Copy exactly the lines that run from the top of the listing to the line containing "implementing the algorithms", both ends included, and omit the pictures.

DATA
>>

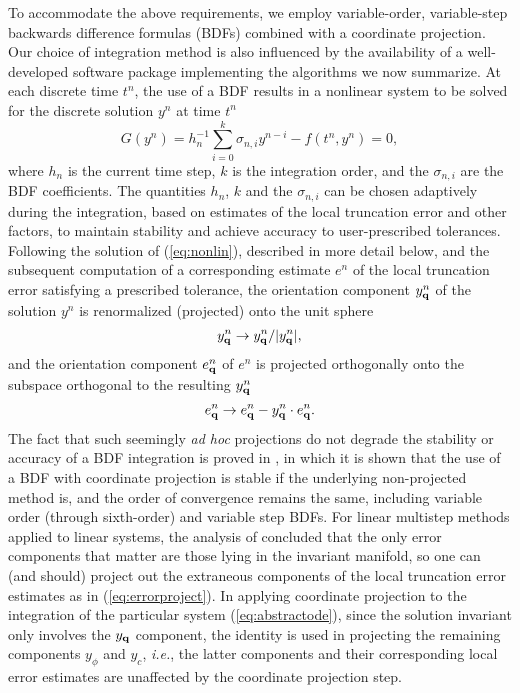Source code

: To accommodate the above requirements, we employ variable-order,
variable-step backwards difference formulas (BDFs) combined with a
coordinate projection.  Our choice of integration method is also
influenced by the availability of a well-developed software package
implementing the algorithms we now summarize.  At each discrete time
$t^n$, the use of a BDF results in a nonlinear system to be solved for
the discrete solution $y^n$ at time $t^n$
%
\begin{equation}
  G(y^n) = h_n^{-1} \sum_{i=0}^k \sigma_{n,i} y^{n-i} - f(t^n,y^n) = 0,
\label{eq:nonlin}
\end{equation}
%
where $h_n$ is the current time step, $k$ is the integration order, and
the $\sigma_{n,i}$ are the BDF coefficients.  The quantities $h_n$,
$k$ and the $\sigma_{n,i}$ can be chosen adaptively during the
integration, based on estimates of the local truncation error and
other factors, to maintain stability and achieve accuracy to
user-prescribed tolerances.  Following the solution of
(\ref{eq:nonlin}), described in more detail below, and the subsequent
computation of a corresponding estimate $e^n$ of the local truncation
error satisfying a prescribed tolerance, the orientation component
$y_{\bf q}^n$ of the solution $y^n$ is renormalized (projected) onto
the unit sphere
%
\begin{equation}
  y_{\bf q}^n \rightarrow y_{\bf q}^n / |y_{\bf q}^n|,
\end{equation}
%
and the orientation component $e_{\bf q}^n$ of $e^n$ is projected
orthogonally onto the subspace orthogonal to the resulting $y_{\bf q}^n$
%
\begin{equation}
  e_{\bf q}^n \rightarrow e_{\bf q}^n - y_{\bf q}^n \cdot e_{\bf q}^n.
\label{eq:errorproject}
\end{equation}
%
The fact that such seemingly {\em ad hoc} projections do not degrade
the stability or accuracy of a BDF integration is proved in
\cite{Eich1993}, in which it is shown that the use of a BDF with
coordinate projection is stable if the underlying non-projected method
is, and the order of convergence remains the same, including variable
order (through sixth-order) and variable step BDFs.  For linear
multistep methods applied to linear systems, the analysis of
\cite{Eich1993} concluded that the only error components that matter are
those lying in the invariant manifold, so one can (and should) project
out the extraneous components of the local truncation error estimates
as in (\ref{eq:errorproject}).  In applying coordinate projection to
the integration of the particular system (\ref{eq:abstractode}), since
the solution invariant only involves the $y_{\bf q}$ component, the
identity is used in projecting the remaining components $y_{\phi}$ and
$y_c$, {\em i.e.}, the latter components and their corresponding local
error estimates are unaffected by the coordinate projection step.

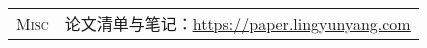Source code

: \documentclass[letterpaper, 10pt]{article}
\begin{document}
\begin{longtable}{p{0.7in}p{6.0in}}

\nohyphens{\textsc{Misc}}
& 论文清单与笔记：\href{https://paper.lingyunyang.com}{\underline{https://paper.lingyunyang.com}} \\


\end{longtable}
\end{document}
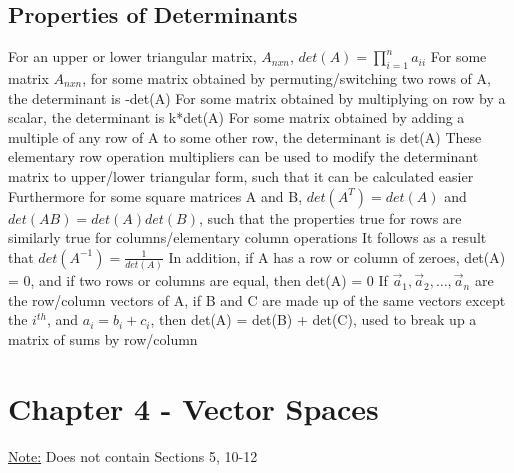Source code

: \documentclass[11 pt, twoside]{article}
\newenvironment{outline*}
{
	\begin{outline}[enumerate]
	}
	{\end{outline}
}
\begin{document}
\subsection{Properties of Determinants}
\begin{outline*}
\1 For an upper or lower triangular matrix, $A_{nxn}$, $det(A) = \prod_{i = 1}^n a_{ii}$
\1 For some matrix $A_{nxn}$, for some matrix obtained by permuting/switching two rows of A, the determinant is -det(A)
\2 For some matrix obtained by multiplying on row by a scalar, the determinant is k*det(A)
\2 For some matrix obtained by adding a multiple of any row of A to some other row, the determinant is det(A)
\1 These elementary row operation multipliers can be used to modify the determinant matrix to upper/lower triangular form, such that it can be calculated easier
\1 Furthermore for some square matrices A and B, $det(A^T) = det(A)$ and $det(AB) = det(A)det(B)$, such that the properties true for rows are similarly true for columns/elementary column operations
\2 It follows as a result that $det(A^{-1}) = \frac{1}{det(A)}$
\2 In addition, if A has a row or column of zeroes, det(A) = 0, and if two rows or columns are equal, then det(A) = 0
\2 If $\vec{a}_1, \vec{a}_2, \dots, \vec{a}_n$ are the row/column vectors of A, if B and C are made up of the same vectors except the $i^{th}$, and $a_i = b_i + c_i$, then det(A) = det(B) + det(C), used to break up a matrix of sums by row/column
\end{outline*}
\section{Chapter 4 - Vector Spaces}
\underline{Note:} Does not contain Sections 5, 10-12
\end{document}
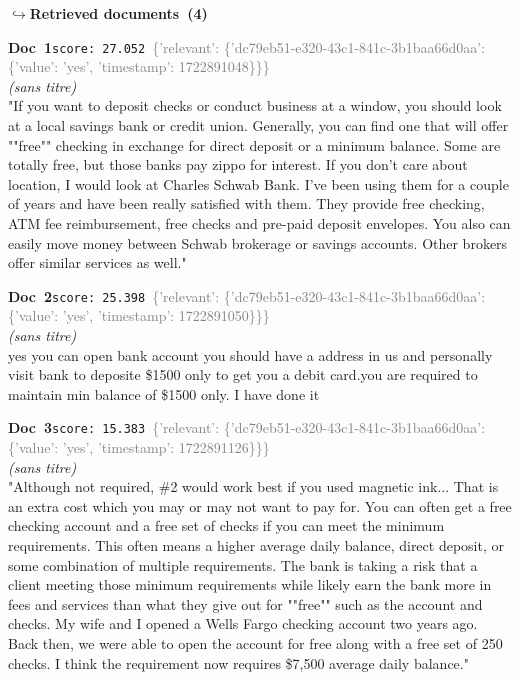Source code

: \documentclass[a4paper,11pt]{article}
\begin{document}
\noindent\hfill{\footnotesize\textcolor{doccolor}{\textbf{$\hookrightarrow$\enspace Retrieved documents~(4)}}}
\begin{docenv}
{\footnotesize\textcolor{doccolor}{\textbf{Doc~1}}}\hfill{\tiny\texttt{score:~27.052}}\ {\tiny\textcolor{gray}{\{'relevant': \{'dc79eb51-e320-43c1-841c-3b1baa66d0aa': \{'value': 'yes', 'timestamp': 1722891048\}\}\}}}\\[3pt]
{\small\textit{(sans titre)}}\\[2pt]
\vspace{2pt}
{\footnotesize 
"If you want to deposit checks or conduct business at a window, you should look at a local savings bank or credit union. Generally, you can find one that will offer ""free"" checking in exchange for direct deposit or a minimum balance. Some are totally free, but those banks pay zippo for interest. If you don't care about location, I would look at Charles Schwab Bank. I've been using them for a couple of years and have been really satisfied with them. They provide free checking, ATM fee reimbursement, free checks and pre-paid deposit envelopes. You also can easily move money between Schwab brokerage or savings accounts. Other brokers offer similar services as well."}
\end{docenv}
\begin{docenv}
{\footnotesize\textcolor{doccolor}{\textbf{Doc~2}}}\hfill{\tiny\texttt{score:~25.398}}\ {\tiny\textcolor{gray}{\{'relevant': \{'dc79eb51-e320-43c1-841c-3b1baa66d0aa': \{'value': 'yes', 'timestamp': 1722891050\}\}\}}}\\[3pt]
{\small\textit{(sans titre)}}\\[2pt]
\vspace{2pt}
{\footnotesize 
yes you can open bank account you should have a address in us and personally visit bank to deposite \$1500 only to get you a debit card.you are required to maintain min balance of \$1500 only. I have done it}
\end{docenv}
\begin{docenv}
{\footnotesize\textcolor{doccolor}{\textbf{Doc~3}}}\hfill{\tiny\texttt{score:~15.383}}\ {\tiny\textcolor{gray}{\{'relevant': \{'dc79eb51-e320-43c1-841c-3b1baa66d0aa': \{'value': 'yes', 'timestamp': 1722891126\}\}\}}}\\[3pt]
{\small\textit{(sans titre)}}\\[2pt]
\vspace{2pt}
{\footnotesize 
"Although not required, \#2 would work best if you used magnetic ink... That is an extra cost which you may or may not want to pay for. You can often get a free checking account and a free set of checks if you can meet the minimum requirements. This often means a higher average daily balance, direct deposit, or some combination of multiple requirements. The bank is taking a risk that a client meeting those minimum requirements while likely earn the bank more in fees and services than what they give out for ""free"" such as the account and checks. My wife and I opened a Wells Fargo checking account two years ago. Back then, we were able to open the account for free along with a free set of 250 checks. I think the requirement now requires \$7,500 average daily balance."}
\end{docenv}
\end{document}

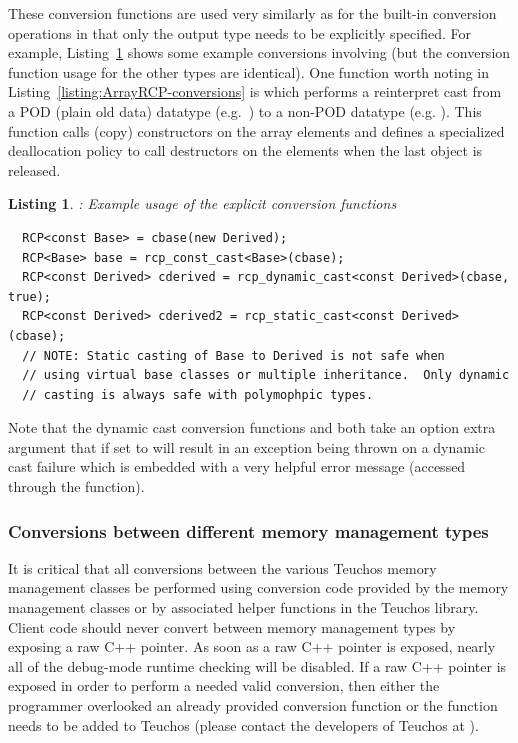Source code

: \documentclass[pdf,ps2pdf,11pt]{SANDreport}
\newtheorem{listing}{Listing}
\begin{document}
These conversion functions are used very similarly as for the built-in
conversion operations in that only the output type needs to be
explicitly specified.  For example,
Listing~\ref{listing:conversions-examples} shows some example
conversions involving {} (but the conversion function usage
for the other types are identical).  One function worth noting in
Listing~\ref{listing:ArrayRCP-conversions} is
{} which performs a
reinterpret cast from a POD (plain old data) datatype (e.g.\
{}) to a non-POD datatype (e.g. {}).
This function calls (copy) constructors on the array elements and
defines a specialized deallocation policy to call destructors on the
elements when the last {}\ttt{ArrayRCP<T2>} object is released.


{}\begin{listing}: Example usage of the explicit conversion functions
\label{listing:conversions-examples}
{\small\begin{verbatim}
  RCP<const Base> = cbase(new Derived);
  RCP<Base> base = rcp_const_cast<Base>(cbase);
  RCP<const Derived> cderived = rcp_dynamic_cast<const Derived>(cbase, true);
  RCP<const Derived> cderived2 = rcp_static_cast<const Derived>(cbase);
  // NOTE: Static casting of Base to Derived is not safe when
  // using virtual base classes or multiple inheritance.  Only dynamic
  // casting is always safe with polymophpic types.
\end{verbatim}}
\end{listing}


Note that the dynamic cast conversion functions
{} and {} both
take an option extra argument {}\ttt{throw\_on\_fail} that if set to
{}\ttt{true} will result in an exception being thrown on a dynamic
cast failure which is embedded with a very helpful error message
(accessed through the {}\ttt{std::exception::what()} function).


%
{}\subsubsection{Conversions between different memory management types}
\label{sec:teuchos-type-conversions}
%

It is critical that all conversions between the various Teuchos memory
management classes be performed using conversion code provided by the
memory management classes or by associated helper functions in the
Teuchos library.  Client code should never convert between memory
management types by exposing a raw C++ pointer.  As soon as a raw C++
pointer is exposed, nearly all of the debug-mode runtime checking will
be disabled.  If a raw C++ pointer is exposed in order to perform a
needed valid conversion, then either the programmer overlooked an
already provided conversion function or the function needs to be added
to Teuchos (please contact the developers of Teuchos at
{}).
\end{document}
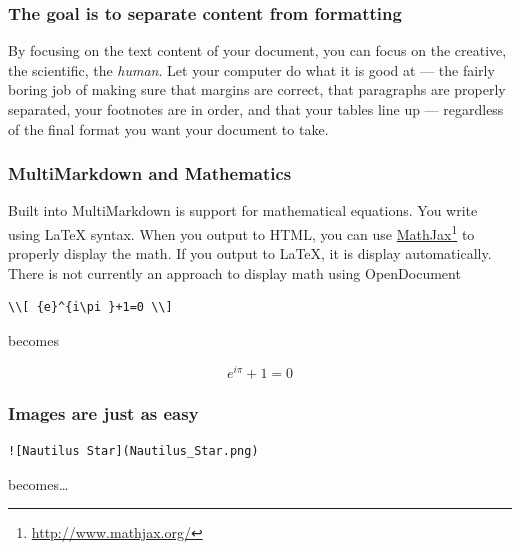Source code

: \begin{frame}

\frametitle{The goal is to separate content from formatting}
\label{thegoalistoseparatecontentfromformatting}

By focusing on the text content of your document, you can focus on the
creative, the scientific, the \emph{human}. Let your computer do what it is good at
--- the fairly boring job of making sure that margins are correct, that
paragraphs are properly separated, your footnotes are in order, and that your
tables line up --- regardless of the final format you want your document to
take.

\end{frame}

\begin{frame}[fragile]

\frametitle{MultiMarkdown and Mathematics}
\label{multimarkdownandmathematics}

Built into MultiMarkdown is support for mathematical equations. You write
using LaTeX syntax. When you output to HTML, you can use
\href{http://www.mathjax.org/}{MathJax}\footnote{\href{http://www.mathjax.org/}{http:/\slash www.mathjax.org\slash }} to properly display the math. If you output
to LaTeX, it is display automatically. There is not currently an approach to
display math using OpenDocument

\begin{verbatim}
\\[ {e}^{i\pi }+1=0 \\]
\end{verbatim}


becomes

\[ {e}^{i\pi }+1=0 \]

\end{frame}

\begin{frame}[fragile]

\frametitle{Images are just as easy}
\label{imagesarejustaseasy}

\begin{verbatim}
![Nautilus Star](Nautilus_Star.png)
\end{verbatim}


becomes{\ldots}

\end{frame}

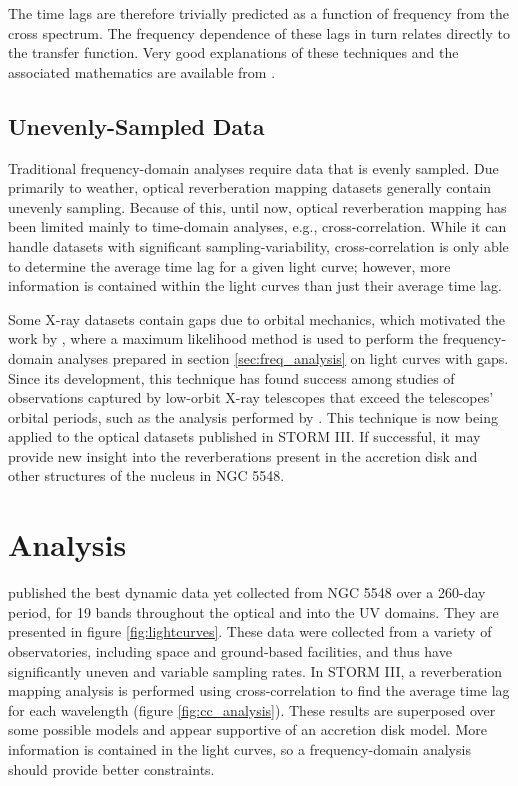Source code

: \documentclass[11pt,letterpaper]{article}
\begin{document}
    The time lags are therefore trivially predicted as a function of frequency from the cross spectrum. The frequency dependence of these lags in turn relates directly to the transfer function. Very good explanations of these techniques and the associated mathematics are available from \cite{2014A&ARv..22...72U}.


	\subsection{Unevenly-Sampled Data}
    \label{sec:uneven_data}

    Traditional frequency-domain analyses require data that is evenly sampled. Due primarily to weather, optical reverberation mapping datasets generally contain unevenly sampling. Because of this, until now, optical reverberation mapping has been limited mainly to time-domain analyses, e.g., cross-correlation. While it can handle datasets with significant sampling-variability, cross-correlation is only able to determine the average time lag for a given light curve; however, more information is contained within the light curves than just their average time lag.

    Some X-ray datasets contain gaps due to orbital mechanics, which motivated the work by \cite{2013ApJ...777...24Z}, where a maximum likelihood method is used to perform the frequency-domain analyses prepared in section \ref{sec:freq_analysis} on light curves with gaps. Since its development, this technique has found success among studies of observations captured by low-orbit X-ray telescopes that exceed the telescopes' orbital periods, such as the analysis performed by \cite{2016Natur.535..388K}. This technique is now being applied to the optical datasets published in STORM III. If successful, it may provide new insight into the reverberations present in the accretion disk and other structures of the nucleus in NGC 5548.

\section{Analysis}
\label{analysis}
\cite{2016ApJ...821...56F} published the best dynamic data yet collected from NGC 5548 over a 260-day period, for 19 bands throughout the optical and into the UV domains. They are presented in figure \ref{fig:lightcurves}. These data were collected from a variety of observatories, including space and ground-based facilities, and thus have significantly uneven and variable sampling rates. In STORM III, a reverberation mapping analysis is performed using cross-correlation to find the average time lag for each wavelength (figure \ref{fig:cc_analysis}). These results are superposed over some possible models and appear supportive of an accretion disk model. More information is contained in the light curves, so a frequency-domain analysis should provide better constraints.
\end{document}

<<

ANSWER TO THE PROBLEM
Source code

: To accommodate the above requirements, we employ variable-order,
variable-step backwards difference formulas (BDFs) combined with a
coordinate projection.  Our choice of integration method is also
influenced by the availability of a well-developed software package
implementing the algorithms we now summarize.  At each discrete time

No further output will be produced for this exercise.